**The problem**
Set down all of the entries below word for word, with the pictures left out.

**Rendered images with source text**
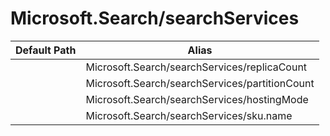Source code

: # Microsoft.Search/searchServices

| Default Path | Alias |
|---|---|
|  | Microsoft.Search/searchServices/replicaCount |
|  | Microsoft.Search/searchServices/partitionCount |
|  | Microsoft.Search/searchServices/hostingMode |
|  | Microsoft.Search/searchServices/sku.name |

**Answer space**
Source code

: # Microsoft.Search/searchServices

| Default Path | Alias |
|---|---|
|  | Microsoft.Search/searchServices/replicaCount |
|  | Microsoft.Search/searchServices/partitionCount |
|  | Microsoft.Search/searchServices/hostingMode |
|  | Microsoft.Search/searchServices/sku.name |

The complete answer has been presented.